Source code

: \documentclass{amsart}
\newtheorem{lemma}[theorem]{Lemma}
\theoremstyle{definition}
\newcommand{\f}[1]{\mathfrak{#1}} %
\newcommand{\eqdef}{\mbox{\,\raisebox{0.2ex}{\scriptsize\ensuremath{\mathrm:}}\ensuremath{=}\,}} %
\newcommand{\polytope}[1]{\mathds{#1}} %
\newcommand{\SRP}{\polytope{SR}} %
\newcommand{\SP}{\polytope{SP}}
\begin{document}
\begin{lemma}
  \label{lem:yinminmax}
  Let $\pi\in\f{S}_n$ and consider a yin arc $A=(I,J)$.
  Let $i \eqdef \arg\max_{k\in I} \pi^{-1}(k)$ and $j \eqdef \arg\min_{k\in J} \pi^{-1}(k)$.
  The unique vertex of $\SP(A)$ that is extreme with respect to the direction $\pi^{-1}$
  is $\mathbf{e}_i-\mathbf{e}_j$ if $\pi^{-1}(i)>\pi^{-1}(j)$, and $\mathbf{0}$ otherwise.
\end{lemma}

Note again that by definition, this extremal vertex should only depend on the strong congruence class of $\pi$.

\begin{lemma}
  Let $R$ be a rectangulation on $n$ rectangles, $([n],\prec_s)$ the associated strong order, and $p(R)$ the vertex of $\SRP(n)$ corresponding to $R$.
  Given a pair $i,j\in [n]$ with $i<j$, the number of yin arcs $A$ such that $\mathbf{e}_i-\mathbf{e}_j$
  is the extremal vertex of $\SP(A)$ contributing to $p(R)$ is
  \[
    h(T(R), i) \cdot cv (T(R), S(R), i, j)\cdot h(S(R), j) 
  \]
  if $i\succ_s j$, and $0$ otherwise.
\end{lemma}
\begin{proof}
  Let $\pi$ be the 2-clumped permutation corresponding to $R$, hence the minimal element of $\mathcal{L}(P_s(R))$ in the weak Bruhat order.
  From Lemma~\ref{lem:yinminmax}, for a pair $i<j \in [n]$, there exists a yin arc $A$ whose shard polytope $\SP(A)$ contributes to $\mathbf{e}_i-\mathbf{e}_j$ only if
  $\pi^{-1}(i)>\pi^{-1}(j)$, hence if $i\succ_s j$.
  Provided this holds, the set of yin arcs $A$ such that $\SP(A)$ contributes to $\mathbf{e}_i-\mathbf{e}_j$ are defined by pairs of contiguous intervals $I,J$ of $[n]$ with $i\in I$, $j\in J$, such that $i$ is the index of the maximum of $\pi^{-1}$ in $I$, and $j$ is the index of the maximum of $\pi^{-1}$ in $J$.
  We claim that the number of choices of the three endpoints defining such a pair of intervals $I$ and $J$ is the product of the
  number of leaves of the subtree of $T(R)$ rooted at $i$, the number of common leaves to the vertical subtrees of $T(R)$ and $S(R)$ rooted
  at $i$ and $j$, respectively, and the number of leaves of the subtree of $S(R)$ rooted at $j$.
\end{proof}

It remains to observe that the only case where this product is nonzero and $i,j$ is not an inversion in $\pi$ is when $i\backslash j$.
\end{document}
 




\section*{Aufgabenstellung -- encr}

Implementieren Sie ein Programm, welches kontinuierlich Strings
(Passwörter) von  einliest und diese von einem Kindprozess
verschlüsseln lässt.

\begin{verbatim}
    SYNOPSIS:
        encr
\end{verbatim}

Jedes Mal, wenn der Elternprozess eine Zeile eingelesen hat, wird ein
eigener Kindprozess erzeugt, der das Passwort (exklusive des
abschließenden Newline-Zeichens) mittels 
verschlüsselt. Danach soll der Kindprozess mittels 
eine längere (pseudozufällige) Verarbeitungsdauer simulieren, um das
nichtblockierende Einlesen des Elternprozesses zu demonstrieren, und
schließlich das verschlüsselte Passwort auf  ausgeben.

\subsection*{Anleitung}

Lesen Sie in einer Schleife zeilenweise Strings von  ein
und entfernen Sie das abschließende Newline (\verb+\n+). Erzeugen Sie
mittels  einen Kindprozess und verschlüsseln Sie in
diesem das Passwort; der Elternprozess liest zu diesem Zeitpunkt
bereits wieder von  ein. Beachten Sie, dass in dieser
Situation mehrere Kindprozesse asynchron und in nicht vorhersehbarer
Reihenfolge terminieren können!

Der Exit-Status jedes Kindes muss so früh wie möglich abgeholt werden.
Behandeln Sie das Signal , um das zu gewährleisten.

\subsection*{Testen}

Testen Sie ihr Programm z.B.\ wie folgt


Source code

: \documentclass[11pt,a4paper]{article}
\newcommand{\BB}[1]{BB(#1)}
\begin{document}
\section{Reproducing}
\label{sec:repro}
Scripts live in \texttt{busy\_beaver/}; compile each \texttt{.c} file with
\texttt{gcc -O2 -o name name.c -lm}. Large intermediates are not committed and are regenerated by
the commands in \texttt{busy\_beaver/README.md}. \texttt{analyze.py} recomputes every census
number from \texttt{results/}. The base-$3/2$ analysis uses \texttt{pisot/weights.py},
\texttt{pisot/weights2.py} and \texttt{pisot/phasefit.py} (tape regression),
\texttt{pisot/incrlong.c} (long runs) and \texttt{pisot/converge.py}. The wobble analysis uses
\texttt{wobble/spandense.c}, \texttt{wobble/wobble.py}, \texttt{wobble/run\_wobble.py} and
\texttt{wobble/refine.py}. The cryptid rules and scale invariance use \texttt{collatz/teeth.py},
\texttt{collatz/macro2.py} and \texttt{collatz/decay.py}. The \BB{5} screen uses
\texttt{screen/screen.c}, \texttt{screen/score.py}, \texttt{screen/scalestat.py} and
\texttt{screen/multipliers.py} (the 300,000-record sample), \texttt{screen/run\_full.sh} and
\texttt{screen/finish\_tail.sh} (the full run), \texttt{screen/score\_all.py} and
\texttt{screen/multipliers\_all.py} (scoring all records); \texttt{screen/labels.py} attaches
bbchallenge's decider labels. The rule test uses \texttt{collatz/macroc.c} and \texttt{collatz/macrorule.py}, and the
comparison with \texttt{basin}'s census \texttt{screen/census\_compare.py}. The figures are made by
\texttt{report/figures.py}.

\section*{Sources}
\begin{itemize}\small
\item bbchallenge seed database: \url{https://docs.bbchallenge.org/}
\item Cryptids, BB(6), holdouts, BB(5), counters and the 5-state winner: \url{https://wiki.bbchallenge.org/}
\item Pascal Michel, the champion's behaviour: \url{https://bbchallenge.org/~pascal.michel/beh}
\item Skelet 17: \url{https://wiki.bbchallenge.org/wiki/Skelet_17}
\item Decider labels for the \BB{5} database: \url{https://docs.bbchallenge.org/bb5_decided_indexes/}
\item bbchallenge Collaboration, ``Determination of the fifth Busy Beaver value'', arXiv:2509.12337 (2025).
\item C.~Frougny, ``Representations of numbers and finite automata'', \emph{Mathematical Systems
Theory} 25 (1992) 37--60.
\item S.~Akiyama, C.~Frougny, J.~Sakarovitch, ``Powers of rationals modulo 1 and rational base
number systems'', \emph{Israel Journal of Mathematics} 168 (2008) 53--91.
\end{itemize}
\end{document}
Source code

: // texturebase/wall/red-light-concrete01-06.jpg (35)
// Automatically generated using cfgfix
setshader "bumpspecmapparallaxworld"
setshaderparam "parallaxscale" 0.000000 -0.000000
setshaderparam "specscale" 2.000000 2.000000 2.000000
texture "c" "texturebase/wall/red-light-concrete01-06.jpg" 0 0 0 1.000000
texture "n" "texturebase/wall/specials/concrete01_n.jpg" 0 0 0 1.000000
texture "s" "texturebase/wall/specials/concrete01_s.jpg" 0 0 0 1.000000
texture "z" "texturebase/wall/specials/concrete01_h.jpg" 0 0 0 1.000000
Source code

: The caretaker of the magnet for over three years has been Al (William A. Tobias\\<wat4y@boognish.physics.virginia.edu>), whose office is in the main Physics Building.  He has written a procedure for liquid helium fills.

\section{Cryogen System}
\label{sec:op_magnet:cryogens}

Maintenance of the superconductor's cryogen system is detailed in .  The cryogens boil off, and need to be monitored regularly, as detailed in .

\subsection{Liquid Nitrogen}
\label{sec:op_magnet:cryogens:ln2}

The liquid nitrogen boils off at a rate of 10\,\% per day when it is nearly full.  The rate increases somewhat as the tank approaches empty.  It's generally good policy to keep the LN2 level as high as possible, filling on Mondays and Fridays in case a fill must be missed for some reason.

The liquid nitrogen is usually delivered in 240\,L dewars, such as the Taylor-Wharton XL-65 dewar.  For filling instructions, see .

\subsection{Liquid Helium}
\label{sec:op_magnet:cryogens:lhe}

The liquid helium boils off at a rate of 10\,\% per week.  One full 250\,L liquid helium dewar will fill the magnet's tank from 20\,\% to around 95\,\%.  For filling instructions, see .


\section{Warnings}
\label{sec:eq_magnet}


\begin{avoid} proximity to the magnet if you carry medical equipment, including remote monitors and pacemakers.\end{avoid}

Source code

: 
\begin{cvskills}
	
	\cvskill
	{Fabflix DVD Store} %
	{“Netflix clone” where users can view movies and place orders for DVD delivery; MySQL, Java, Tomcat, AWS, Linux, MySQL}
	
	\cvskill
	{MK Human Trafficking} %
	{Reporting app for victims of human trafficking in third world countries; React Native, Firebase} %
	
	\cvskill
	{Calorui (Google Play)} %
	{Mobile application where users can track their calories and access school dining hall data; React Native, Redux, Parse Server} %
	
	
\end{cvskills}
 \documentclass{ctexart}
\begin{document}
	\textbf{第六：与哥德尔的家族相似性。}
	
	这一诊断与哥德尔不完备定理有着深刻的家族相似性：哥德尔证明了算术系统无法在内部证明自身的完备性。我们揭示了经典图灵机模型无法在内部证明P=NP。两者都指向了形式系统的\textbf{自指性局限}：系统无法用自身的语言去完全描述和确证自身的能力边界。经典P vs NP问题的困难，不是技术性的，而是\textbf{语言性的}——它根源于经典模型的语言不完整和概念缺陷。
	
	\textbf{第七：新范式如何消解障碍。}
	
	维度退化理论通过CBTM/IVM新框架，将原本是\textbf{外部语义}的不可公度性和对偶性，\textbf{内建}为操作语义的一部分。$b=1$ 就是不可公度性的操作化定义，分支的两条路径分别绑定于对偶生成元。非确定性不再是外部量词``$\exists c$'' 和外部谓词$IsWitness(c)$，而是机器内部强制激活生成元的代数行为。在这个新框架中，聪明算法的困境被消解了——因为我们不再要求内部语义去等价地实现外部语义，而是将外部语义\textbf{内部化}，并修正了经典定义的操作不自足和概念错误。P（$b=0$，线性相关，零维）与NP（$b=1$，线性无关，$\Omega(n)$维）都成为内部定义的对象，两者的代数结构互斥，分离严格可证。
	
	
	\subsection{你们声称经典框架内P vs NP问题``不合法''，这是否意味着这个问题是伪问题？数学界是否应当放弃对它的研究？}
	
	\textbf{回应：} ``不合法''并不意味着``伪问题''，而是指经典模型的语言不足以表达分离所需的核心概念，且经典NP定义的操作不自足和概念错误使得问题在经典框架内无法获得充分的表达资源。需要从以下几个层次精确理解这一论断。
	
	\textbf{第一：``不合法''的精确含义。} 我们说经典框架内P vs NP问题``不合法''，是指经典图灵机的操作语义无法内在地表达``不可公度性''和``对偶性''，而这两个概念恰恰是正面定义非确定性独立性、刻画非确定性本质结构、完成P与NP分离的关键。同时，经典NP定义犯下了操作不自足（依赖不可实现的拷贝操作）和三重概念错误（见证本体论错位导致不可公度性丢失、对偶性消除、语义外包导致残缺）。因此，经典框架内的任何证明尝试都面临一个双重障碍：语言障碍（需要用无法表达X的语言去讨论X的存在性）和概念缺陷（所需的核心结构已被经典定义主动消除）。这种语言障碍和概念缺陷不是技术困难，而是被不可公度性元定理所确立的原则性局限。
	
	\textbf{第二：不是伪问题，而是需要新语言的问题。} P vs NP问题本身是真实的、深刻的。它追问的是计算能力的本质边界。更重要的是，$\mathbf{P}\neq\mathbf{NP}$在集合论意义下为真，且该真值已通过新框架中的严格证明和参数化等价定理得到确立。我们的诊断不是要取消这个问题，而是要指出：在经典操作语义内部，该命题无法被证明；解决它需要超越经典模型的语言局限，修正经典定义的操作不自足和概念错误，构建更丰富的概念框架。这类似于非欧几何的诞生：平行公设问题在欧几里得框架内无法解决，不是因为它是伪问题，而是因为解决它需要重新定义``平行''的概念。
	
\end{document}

▸ **ABOUT THIS EXERCISE**
In the listing above, find the line with "verschlüsseln lässt." and the line with "nichtblockierende Einlesen des"; output exactly those lines and all lines between them.

▸ **SOLUTION TO THIS TASK**
verschlüsseln lässt.

\begin{verbatim}
    SYNOPSIS:
        encr
\end{verbatim}

Jedes Mal, wenn der Elternprozess eine Zeile eingelesen hat, wird ein
eigener Kindprozess erzeugt, der das Passwort (exklusive des
abschließenden Newline-Zeichens) mittels 
verschlüsselt. Danach soll der Kindprozess mittels 
eine längere (pseudozufällige) Verarbeitungsdauer simulieren, um das
nichtblockierende Einlesen des Elternprozesses zu demonstrieren, und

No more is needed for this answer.